(Plain-text document sources)
--- START ---

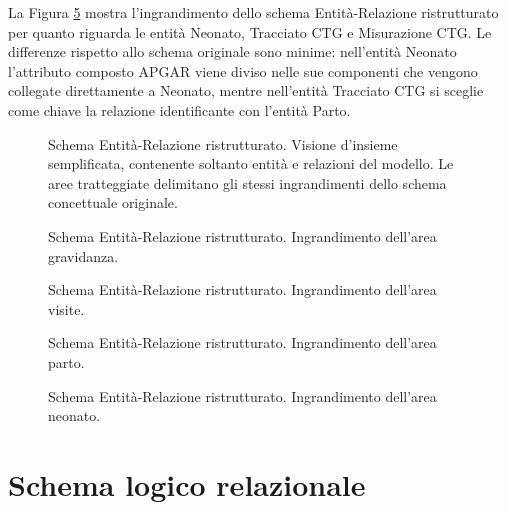 La Figura \ref{newbornrerdiagram} mostra l'ingrandimento dello schema Entità-Relazione ristrutturato per quanto riguarda le entità Neonato, Tracciato CTG e Misurazione CTG.
Le differenze rispetto allo schema originale sono minime: nell'entità Neonato l'attributo composto APGAR viene diviso nelle sue componenti che vengono collegate direttamente a Neonato, mentre nell'entità Tracciato CTG si sceglie come chiave la relazione identificante con l'entità Parto.

\begin{figure}
    \centering
    
    \caption{Schema Entità-Relazione ristrutturato. Visione d'insieme semplificata, contenente soltanto entità e relazioni del modello. Le aree tratteggiate delimitano gli stessi ingrandimenti dello schema concettuale originale.}
    \label{completererdiagram}
\end{figure}

\begin{figure}
    \centering
    
    \caption{Schema Entità-Relazione ristrutturato. Ingrandimento dell'area gravidanza.}
\label{pregnancyrerdiagram}
\end{figure}

\begin{figure}
    \centering
    
    \caption{Schema Entità-Relazione ristrutturato. Ingrandimento dell'area visite.}
\label{visitsrerdiagram}
\end{figure}

\begin{figure}
    \centering
    
    \caption{Schema Entità-Relazione ristrutturato. Ingrandimento dell'area parto.}
\label{deliveryrerdiagram}
\end{figure}

\begin{figure}
    \centering
    
    \caption{Schema Entità-Relazione ristrutturato. Ingrandimento dell'area neonato.}
\label{newbornrerdiagram}
\end{figure}

\newpage

\newcommand{\at}[1]{\texttt{#1}}
\newcommand{\tab}[1]{\texttt{#1}}
\newcommand{\val}[1]{\texttt{#1}}

\section{Schema logico relazionale}
\label{logical}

--- END ---

Problem details = Work out how many lines of the data include the word "label". Then write only that number.

Problem solution = 6